*Data for this exercise*:
═══

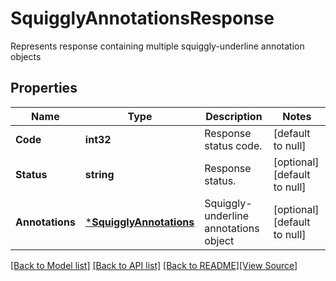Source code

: # SquigglyAnnotationsResponse
Represents response containing multiple squiggly-underline annotation objects

## Properties
Name | Type | Description | Notes
------------ | ------------- | ------------- | -------------
**Code** | **int32** | Response status code. | [default to null]
**Status** | **string** | Response status. | [optional] [default to null]
**Annotations** | [***SquigglyAnnotations**](SquigglyAnnotations.md) | Squiggly-underline annotations object | [optional] [default to null]

[[Back to Model list]](../README.md#documentation-for-models) [[Back to API list]](../README.md#documentation-for-api-endpoints) [[Back to README]](../README.md)[[View Source]](../squiggly_annotations_response.go)


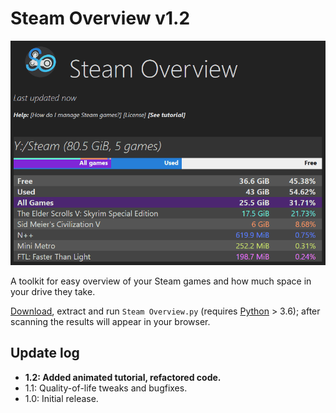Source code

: # Steam Overview v1.2
![A screenshot of Steam Overview open in the browser.](animation.gif)

A toolkit for easy overview of your Steam games and how much space in your drive they take.

[Download], extract and run `Steam Overview.py` (requires [Python] > 3.6); after scanning the results will appear in your browser.

## Update log
- **1.2: Added animated tutorial, refactored code.**
- 1.1: Quality-of-life tweaks and bugfixes.
- 1.0: Initial release.

[Download]: https://github.com/yunruse/Steam-Overview/archive/master.zip "Steam-Overview-master.zip"
[Python]: https://www.python.org/downloads/ "Python download site"

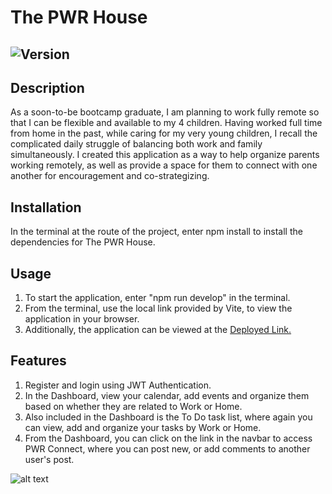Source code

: # The PWR House
## ![Version](https://img.shields.io/badge/Version-1.0.0-blue)

## Description

As a soon-to-be bootcamp graduate, I am planning to work fully remote so that I can be flexible and available to my 4 children. Having worked full time from home in the past, while caring for my very young children, I recall the complicated daily struggle of balancing both work and family simultaneously. I created this application as a way to help organize parents working remotely, as well as provide a space for them to connect with one another for encouragement and co-strategizing. 

## Installation

In the terminal at the route of the project, enter npm install to install the dependencies for The PWR House.

## Usage

1. To start the application, enter "npm run develop" in the terminal.
2. From the terminal, use the local link provided by Vite, to view the application in your browser.
3. Additionally, the application can be viewed at the [Deployed Link.](https://the-pwr-house.onrender.com/)

## Features

1. Register and login using JWT Authentication.
2. In the Dashboard, view your calendar, add events and organize them based on whether they are related to Work or Home.
3. Also included in the Dashboard is the To Do task list, where again you can view, add and organize your tasks by Work or Home. 
4. From the Dashboard, you can click on the link in the navbar to access PWR Connect, where you can post new, or add comments to another user's post. 

![alt text](assets/images/screenshot.png)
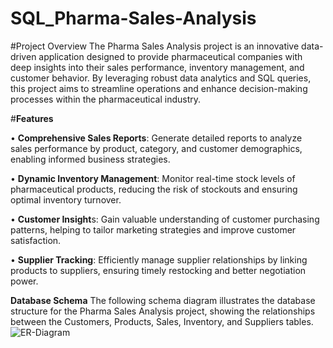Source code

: # SQL_Pharma-Sales-Analysis
#Project Overview
The Pharma Sales Analysis project is an innovative data-driven application designed to provide pharmaceutical companies with deep insights into their sales performance, inventory management, and customer behavior. By leveraging robust data analytics and SQL queries, this project aims to streamline operations and enhance decision-making processes within the pharmaceutical industry.

#**Features**

•	**Comprehensive Sales Reports**: Generate detailed reports to analyze sales performance by product, category, and customer demographics, enabling informed business strategies.

•	**Dynamic Inventory Management**: Monitor real-time stock levels of pharmaceutical products, reducing the risk of stockouts and ensuring optimal inventory turnover.

•	**Customer Insight**s: Gain valuable understanding of customer purchasing patterns, helping to tailor marketing strategies and improve customer satisfaction.

•	**Supplier Tracking**: Efficiently manage supplier relationships by linking products to suppliers, ensuring timely restocking and better negotiation power.

**Database Schema**
The following schema diagram illustrates the database structure for the Pharma Sales Analysis project, showing the relationships between the Customers, Products, Sales, Inventory, and Suppliers tables. ![ER-Diagram](https://github.com/user-attachments/assets/84031d90-6275-4dc2-90b0-04bc24ae4e5a)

═══

An exact, picture-free copy of the entries is required.

*Exercise output*:
Source code

: # SquigglyAnnotationsResponse
Represents response containing multiple squiggly-underline annotation objects

## Properties
Name | Type | Description | Notes
------------ | ------------- | ------------- | -------------
**Code** | **int32** | Response status code. | [default to null]
**Status** | **string** | Response status. | [optional] [default to null]
**Annotations** | [***SquigglyAnnotations**](SquigglyAnnotations.md) | Squiggly-underline annotations object | [optional] [default to null]

[[Back to Model list]](../README.md#documentation-for-models) [[Back to API list]](../README.md#documentation-for-api-endpoints) [[Back to README]](../README.md)[[View Source]](../squiggly_annotations_response.go)


Source code

: # Steam Overview v1.2
![A screenshot of Steam Overview open in the browser.](animation.gif)

A toolkit for easy overview of your Steam games and how much space in your drive they take.

[Download], extract and run `Steam Overview.py` (requires [Python] > 3.6); after scanning the results will appear in your browser.

## Update log
- **1.2: Added animated tutorial, refactored code.**
- 1.1: Quality-of-life tweaks and bugfixes.
- 1.0: Initial release.

[Download]: https://github.com/yunruse/Steam-Overview/archive/master.zip "Steam-Overview-master.zip"
[Python]: https://www.python.org/downloads/ "Python download site"

Source code

: # The PWR House
## ![Version](https://img.shields.io/badge/Version-1.0.0-blue)

## Description

As a soon-to-be bootcamp graduate, I am planning to work fully remote so that I can be flexible and available to my 4 children. Having worked full time from home in the past, while caring for my very young children, I recall the complicated daily struggle of balancing both work and family simultaneously. I created this application as a way to help organize parents working remotely, as well as provide a space for them to connect with one another for encouragement and co-strategizing. 

## Installation

In the terminal at the route of the project, enter npm install to install the dependencies for The PWR House.

## Usage

1. To start the application, enter "npm run develop" in the terminal.
2. From the terminal, use the local link provided by Vite, to view the application in your browser.
3. Additionally, the application can be viewed at the [Deployed Link.](https://the-pwr-house.onrender.com/)

## Features

1. Register and login using JWT Authentication.
2. In the Dashboard, view your calendar, add events and organize them based on whether they are related to Work or Home.
3. Also included in the Dashboard is the To Do task list, where again you can view, add and organize your tasks by Work or Home. 
4. From the Dashboard, you can click on the link in the navbar to access PWR Connect, where you can post new, or add comments to another user's post. 

![alt text](assets/images/screenshot.png)
Source code

: # SQL_Pharma-Sales-Analysis
#Project Overview
The Pharma Sales Analysis project is an innovative data-driven application designed to provide pharmaceutical companies with deep insights into their sales performance, inventory management, and customer behavior. By leveraging robust data analytics and SQL queries, this project aims to streamline operations and enhance decision-making processes within the pharmaceutical industry.

#**Features**

•	**Comprehensive Sales Reports**: Generate detailed reports to analyze sales performance by product, category, and customer demographics, enabling informed business strategies.

•	**Dynamic Inventory Management**: Monitor real-time stock levels of pharmaceutical products, reducing the risk of stockouts and ensuring optimal inventory turnover.

•	**Customer Insight**s: Gain valuable understanding of customer purchasing patterns, helping to tailor marketing strategies and improve customer satisfaction.

•	**Supplier Tracking**: Efficiently manage supplier relationships by linking products to suppliers, ensuring timely restocking and better negotiation power.

**Database Schema**
The following schema diagram illustrates the database structure for the Pharma Sales Analysis project, showing the relationships between the Customers, Products, Sales, Inventory, and Suppliers tables. ![ER-Diagram](https://github.com/user-attachments/assets/84031d90-6275-4dc2-90b0-04bc24ae4e5a)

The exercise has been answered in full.